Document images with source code
---+---

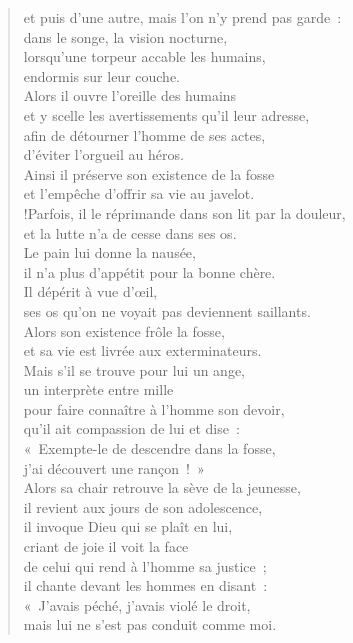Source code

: \documentclass[french,twoside]{book} %
\begin{document}
\begin{verse}
et puis d’une autre, mais l’on n’y prend pas garde :\\
dans le songe, la vision nocturne, \\
lorsqu’une torpeur accable les humains, \\
endormis sur leur couche.\\
Alors il ouvre l’oreille des humains \\
et y scelle les avertissements qu’il leur adresse,\\
afin de détourner l’homme de ses actes, \\
d’éviter l’orgueil au héros.\\
Ainsi il préserve son existence de la fosse \\
et l’empêche d’offrir sa vie au javelot.\\!Parfois, il le réprimande dans son lit par la douleur, \\
et la lutte n’a de cesse dans ses os.\\
Le pain lui donne la nausée, \\
il n’a plus d’appétit pour la bonne chère.\\
Il dépérit à vue d’œil, \\
ses os qu’on ne voyait pas deviennent saillants.\\
Alors son existence frôle la fosse, \\
et sa vie est livrée aux exterminateurs.\\
Mais s’il se trouve pour lui un ange, \\
un interprète entre mille \\
pour faire connaître à l’homme son devoir,\\
qu’il ait compassion de lui et dise : \\
« Exempte-le de descendre dans la fosse, \\
j’ai découvert une rançon ! »\\
Alors sa chair retrouve la sève de la jeunesse, \\
il revient aux jours de son adolescence,\\
il invoque Dieu qui se plaît en lui, \\
criant de joie il voit la face \\
de celui qui rend à l’homme sa justice ;\\
il chante devant les hommes en disant : \\
« J’avais péché, j’avais violé le droit, \\
mais lui ne s’est pas conduit comme moi.\\

\end{verse}
\end{document}
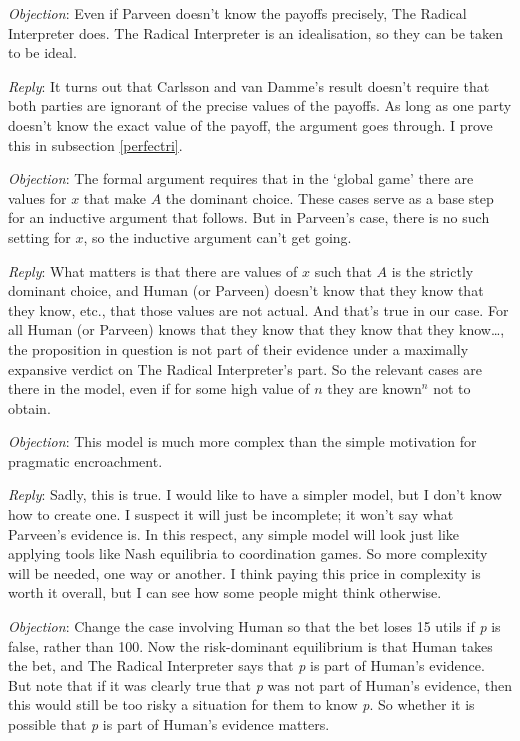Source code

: \documentclass[11pt,]{book}
\begin{document}
\emph{Objection}: Even if Parveen doesn't know the payoffs precisely, The Radical Interpreter does. The Radical Interpreter is an idealisation, so they can be taken
to be ideal.

\emph{Reply}: It turns out that Carlsson and van Damme's result doesn't require that both parties are ignorant of the precise values of the payoffs. As long as one party doesn't know the exact value of the payoff, the argument goes through. I prove this in subsection \ref{perfectri}.

\emph{Objection}: The formal argument requires that in the `global game' there are values for \(x\) that make \(A\) the dominant choice. These cases serve as a base step for an inductive argument that follows. But in Parveen's case, there is no such setting for \(x\), so the inductive argument can't get going.

\emph{Reply}: What matters is that there are values of \(x\) such that \(A\) is the strictly dominant choice, and Human (or Parveen) doesn't know that they know that they know, etc., that those values are not actual. And that's true in our case. For all Human (or Parveen) knows that they know that they know that they know\ldots{}, the proposition in question is not part of their evidence under a maximally expansive verdict on The Radical Interpreter's part. So the relevant cases are there in the model, even if for some high value of \(n\) they are known\(^n\) not to obtain.

\emph{Objection}: This model is much more complex than the simple motivation for pragmatic encroachment.

\emph{Reply}: Sadly, this is true. I would like to have a simpler model, but I don't know how to create one. I suspect it will just be incomplete; it won't say what Parveen's evidence is. In this respect, any simple model will look just like applying tools like Nash equilibria to coordination games. So more complexity will be needed, one way or another. I think paying this price in complexity is worth it overall, but I can see how some people might think otherwise.

\emph{Objection}: Change the case involving Human so that the bet loses 15 utils if \emph{p} is false, rather than 100. Now the risk-dominant equilibrium is that Human takes the bet, and The Radical Interpreter says that \emph{p} is part of Human's evidence. But note that if it was clearly true that \emph{p} was not part of Human's evidence, then this would still be too risky a situation for them to know \emph{p}. So whether it is possible that \emph{p} is part of Human's evidence matters.
\end{document}
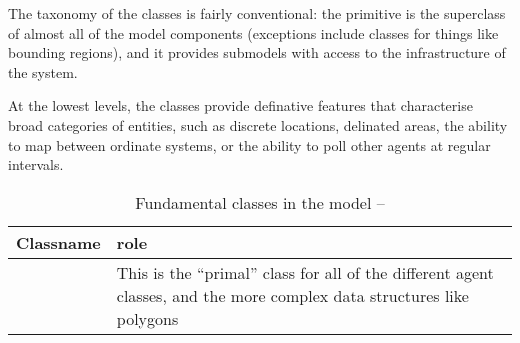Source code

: The taxonomy of the classes is fairly conventional: the primitive
\magent is the superclass of almost all of the model components
(exceptions include classes for things like bounding regions), and it
provides submodels with access to the infrastructure of the system. 

At the lowest levels, the classes provide definative features that
characterise broad categories of entities, such as discrete locations,
delinated areas, the ability to map between ordinate systems, or the
ability to poll other agents at regular intervals.

\begin{table}[H]
\begin{center}
  \caption{Fundamental classes in the model -- \label{classtable1}}
  \begin{tabular}{l L{7cm}}
    \toprule 
    \textbf{Classname} & \textbf{role} \\
    \midrule
     & This is the ``primal'' class for all of the
      different agent classes, and the more complex data structures
        like polygons  \\


\end{tabular}
\end{center}
\end{table}
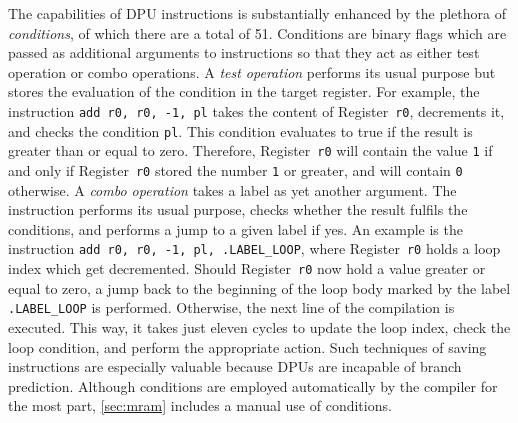 The capabilities of \ac{DPU} instructions is substantially enhanced by the plethora of \emph{conditions}, of which there are a total of 51.
Conditions are binary flags which are passed as additional arguments to instructions so that they act as either test operation or combo operations.
A \emph{test operation} performs its usual purpose but stores the evaluation of the condition in the target register.
For example, the instruction \lstinline|add r0, r0, -1, pl| takes the content of Register~\lstinline|r0|, decrements it, and checks the condition \lstinline|pl|.
This condition evaluates to true if the result is greater than or equal to zero.
Therefore, Register~\lstinline|r0| will contain the value \lstinline|1| if and only if Register~\lstinline|r0| stored the number \lstinline|1| or greater, and will contain \lstinline|0| otherwise.
A \emph{combo operation} takes a label as yet another argument.
The instruction performs its usual purpose, checks whether the result fulfils the conditions, and performs a jump to a given label if yes.
An example is the instruction \lstinline|add r0, r0, -1, pl, .LABEL_LOOP|, where Register~\lstinline|r0| holds a loop index which get decremented.
Should Register~\lstinline|r0| now hold a value greater or equal to zero, a jump back to the beginning of the loop body marked by the label \lstinline|.LABEL_LOOP| is performed.
Otherwise, the next line of the compilation is executed.
This way, it takes just eleven cycles to update the loop index, check the loop condition, and perform the appropriate action.
Such techniques of saving instructions are especially valuable because \acp{DPU} are incapable of branch prediction.
Although conditions are employed automatically by the compiler for the most part, \cref{sec:mram} includes a manual use of conditions.
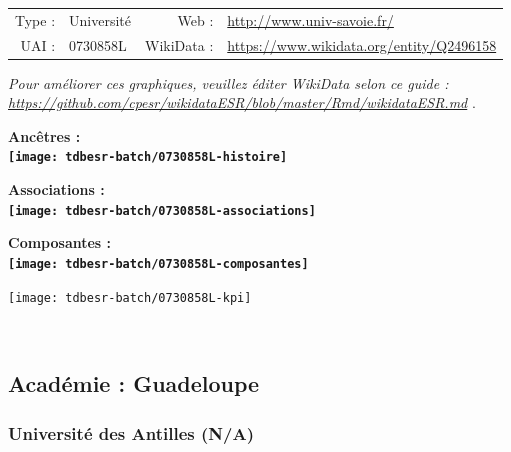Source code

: \documentclass[12pt,french,]{article}
\begin{document}
\begin{tabular*}{\textwidth}{rp{5cm}rl}  
\hline  
Type : & Université & Web : &\href{http://www.univ-savoie.fr/}{http://www.univ-savoie.fr/} \\  
UAI : & 0730858L & WikiData : & \href{https://www.wikidata.org/entity/Q2496158}{https://www.wikidata.org/entity/Q2496158} \\  
\hline  
\end{tabular*}

\textit{\scriptsize Pour améliorer ces graphiques, veuillez éditer WikiData selon ce guide :  \href{https://github.com/cpesr/wikidataESR/blob/master/Rmd/wikidataESR.md}{https://github.com/cpesr/wikidataESR/blob/master/Rmd/wikidataESR.md}}
.

\vspace{1cm}  
\begin{minipage}[b]{0.50\textwidth}\begin{center} \bf Ancêtres : \\  
\texttt{[image: tdbesr-batch/0730858L-histoire]} \end{center}\end{minipage}\begin{minipage}[b]{0.50\textwidth}\begin{center} \bf Associations : \\  
\texttt{[image: tdbesr-batch/0730858L-associations]} \end{center}\end{minipage}

\hrulefill

\begin{center} \bf Composantes : \\  
\texttt{[image: tdbesr-batch/0730858L-composantes]} \end{center}

\begin{center}\texttt{[image: tdbesr-batch/0730858L-kpi]} \end{center}\checkoddpage

\ifoddpage \fi ~\newpage  

\hypertarget{acaduxe9mie-guadeloupe}{%
\subsection{Académie : Guadeloupe}\label{acaduxe9mie-guadeloupe}}

\hypertarget{universituxe9-des-antilles-na}{%
\subsubsection{Université des Antilles
(N/A)}\label{universituxe9-des-antilles-na}}
\end{document}

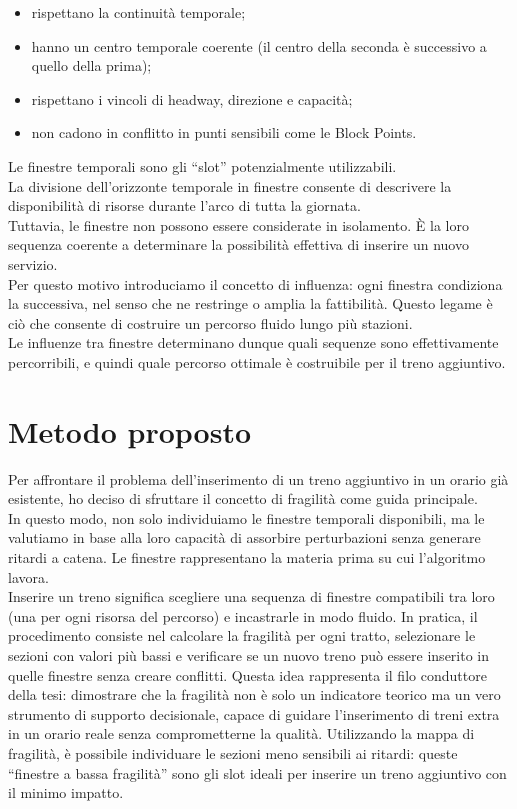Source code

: \documentclass[a4paper,12pt]{report}
\begin{document}
\begin{itemize}
    \item rispettano la continuità temporale;


    \item hanno un centro temporale coerente (il centro della seconda è successivo a quello della prima);

    \item rispettano i vincoli di headway, direzione e capacità;

     \item non cadono in conflitto in punti sensibili come le Block Points.

  \end{itemize}
Le finestre temporali sono gli “slot” potenzialmente utilizzabili. \\ La divisione dell’orizzonte temporale in finestre consente di descrivere la disponibilità di risorse durante l'arco di tutta la giornata. \\ 
Tuttavia, le finestre non possono essere considerate in isolamento. È la loro sequenza coerente a determinare la possibilità effettiva di inserire un nuovo servizio. \\ Per questo motivo introduciamo il concetto di influenza: ogni finestra condiziona la successiva, nel senso che ne restringe o amplia la fattibilità. Questo legame è ciò che consente di costruire un percorso fluido lungo più stazioni. \\ Le influenze tra finestre determinano dunque quali sequenze sono effettivamente percorribili, e quindi quale percorso ottimale è costruibile per il treno aggiuntivo.


\section{Metodo proposto}
Per affrontare il problema dell’inserimento di un treno aggiuntivo in un orario già esistente, ho deciso di sfruttare il concetto di fragilità come guida principale. \\ In questo modo, non solo individuiamo le finestre temporali disponibili, ma le valutiamo in base alla loro capacità di assorbire perturbazioni senza generare ritardi a catena.
Le finestre rappresentano la materia prima su cui l’algoritmo lavora. \\ Inserire un treno significa scegliere una sequenza di finestre compatibili tra loro (una per ogni risorsa del percorso) e incastrarle in modo fluido.
In pratica, il procedimento consiste nel calcolare la fragilità per ogni tratto, selezionare le sezioni con valori più bassi e verificare se un nuovo treno può essere inserito in quelle finestre senza creare conflitti. Questa idea rappresenta il filo conduttore della tesi: dimostrare che la fragilità non è solo un indicatore teorico ma un vero strumento di supporto decisionale, capace di guidare l’inserimento di treni extra in un orario reale senza comprometterne la qualità.
 Utilizzando la mappa di fragilità, è possibile individuare le sezioni meno sensibili ai ritardi: queste “finestre a bassa fragilità” sono gli slot ideali per inserire un treno aggiuntivo con il minimo impatto. 
\end{document}
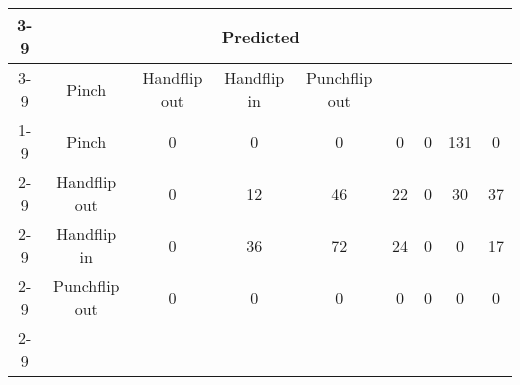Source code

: \documentclass{standalone}
\begin{document}
 
 \begin{tabular}{|c |c |c |c |c |c |c |c |c |}
\cline{3-9}\multicolumn{2}{c|}{} & \multicolumn{7}{c|}{Predicted} \\ 
\cline{3-9} \multicolumn{2}{c |}{ } & Pinch & Handflip out & Handflip in & Punchflip out\\ 
\cline{1-9}\multirow{7}{*}{\rotatebox[origin=c]{90}{Actual}} & Pinch & 0 & 0 & 0 & 0 & 0 & 131 & 0\\ 
 \cline{2-9} & Handflip out & 0 & 12 & 46 & 22 & 0 & 30 & 37\\ 
 \cline{2-9} & Handflip in & 0 & 36 & 72 & 24 & 0 & 0 & 17\\ 
 \cline{2-9} & Punchflip out & 0 & 0 & 0 & 0 & 0 & 0 & 0\\ 
 \cline{2-9}\hline \end{tabular}
 
\end{document}
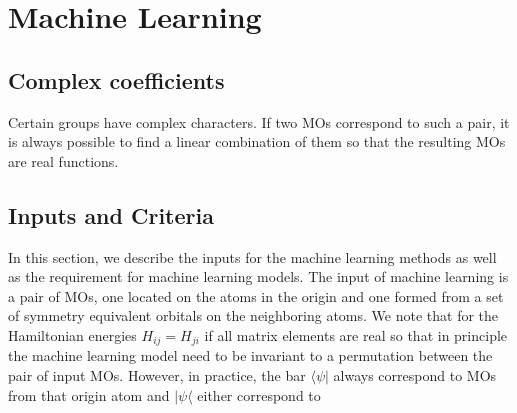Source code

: \documentclass{article}
\begin{document}
\section{Machine Learning}

\subsection{Complex coefficients}
Certain groups have complex characters. If two MOs correspond to such a pair, it is always possible to 
find a linear combination of them so that the resulting MOs are real functions. 

\subsection{Inputs and Criteria}
In this section, we describe the inputs for the machine learning methods as well as the 
requirement for machine learning models. 
The input of machine learning is a pair of MOs, one located on the atoms in the origin
and one formed from a set of symmetry equivalent orbitals on the neighboring atoms. We note that 
for the Hamiltonian energies $H_{ij} = H_{ji}$ if all matrix elements are real so that 
in principle the machine learning model need to be invariant to a permutation between the 
pair of input MOs. However, in practice, the bar $\langle \psi |$ always correspond to MOs 
from that origin atom and $|\psi\langle$ either correspond to 
\end{document}
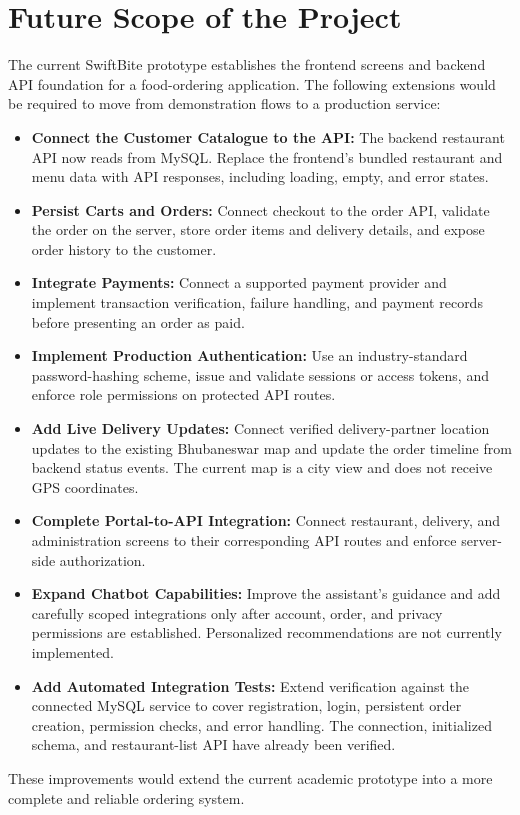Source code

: \chapter{Future Scope of the Project}

The current SwiftBite prototype establishes the frontend screens and backend API foundation for a food-ordering application. The following extensions would be required to move from demonstration flows to a production service:

\begin{itemize}

\item \textbf{Connect the Customer Catalogue to the API:}
The backend restaurant API now reads from MySQL. Replace the frontend's bundled restaurant and menu data with API responses, including loading, empty, and error states.

\item \textbf{Persist Carts and Orders:}
Connect checkout to the order API, validate the order on the server, store order items and delivery details, and expose order history to the customer.

\item \textbf{Integrate Payments:}
Connect a supported payment provider and implement transaction verification, failure handling, and payment records before presenting an order as paid.

\item \textbf{Implement Production Authentication:}
Use an industry-standard password-hashing scheme, issue and validate sessions or access tokens, and enforce role permissions on protected API routes.

\item \textbf{Add Live Delivery Updates:}
Connect verified delivery-partner location updates to the existing Bhubaneswar map and update the order timeline from backend status events. The current map is a city view and does not receive GPS coordinates.

\item \textbf{Complete Portal-to-API Integration:}
Connect restaurant, delivery, and administration screens to their corresponding API routes and enforce server-side authorization.

\item \textbf{Expand Chatbot Capabilities:}
Improve the assistant's guidance and add carefully scoped integrations only after account, order, and privacy permissions are established. Personalized recommendations are not currently implemented.

\item \textbf{Add Automated Integration Tests:}
Extend verification against the connected MySQL service to cover registration, login, persistent order creation, permission checks, and error handling. The connection, initialized schema, and restaurant-list API have already been verified.

\end{itemize}

These improvements would extend the current academic prototype into a more complete and reliable ordering system.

---+---

- _Description of the task_: In your answer, include only the lines above starting at the line that holds "Type : & Université" and ending at the line that holds "Associations : \\", copied exactly.

- _Your response_:
Type : & Université & Web : &\href{http://www.univ-savoie.fr/}{http://www.univ-savoie.fr/} \\  
UAI : & 0730858L & WikiData : & \href{https://www.wikidata.org/entity/Q2496158}{https://www.wikidata.org/entity/Q2496158} \\  
\hline  
\end{tabular*}

\textit{\scriptsize Pour améliorer ces graphiques, veuillez éditer WikiData selon ce guide :  \href{https://github.com/cpesr/wikidataESR/blob/master/Rmd/wikidataESR.md}{https://github.com/cpesr/wikidataESR/blob/master/Rmd/wikidataESR.md}}
.

\vspace{1cm}  
\begin{minipage}[b]{0.50\textwidth}\begin{center} \bf Ancêtres : \\  
\texttt{[image: tdbesr-batch/0730858L-histoire]} \end{center}\end{minipage}\begin{minipage}[b]{0.50\textwidth}\begin{center} \bf Associations : \\  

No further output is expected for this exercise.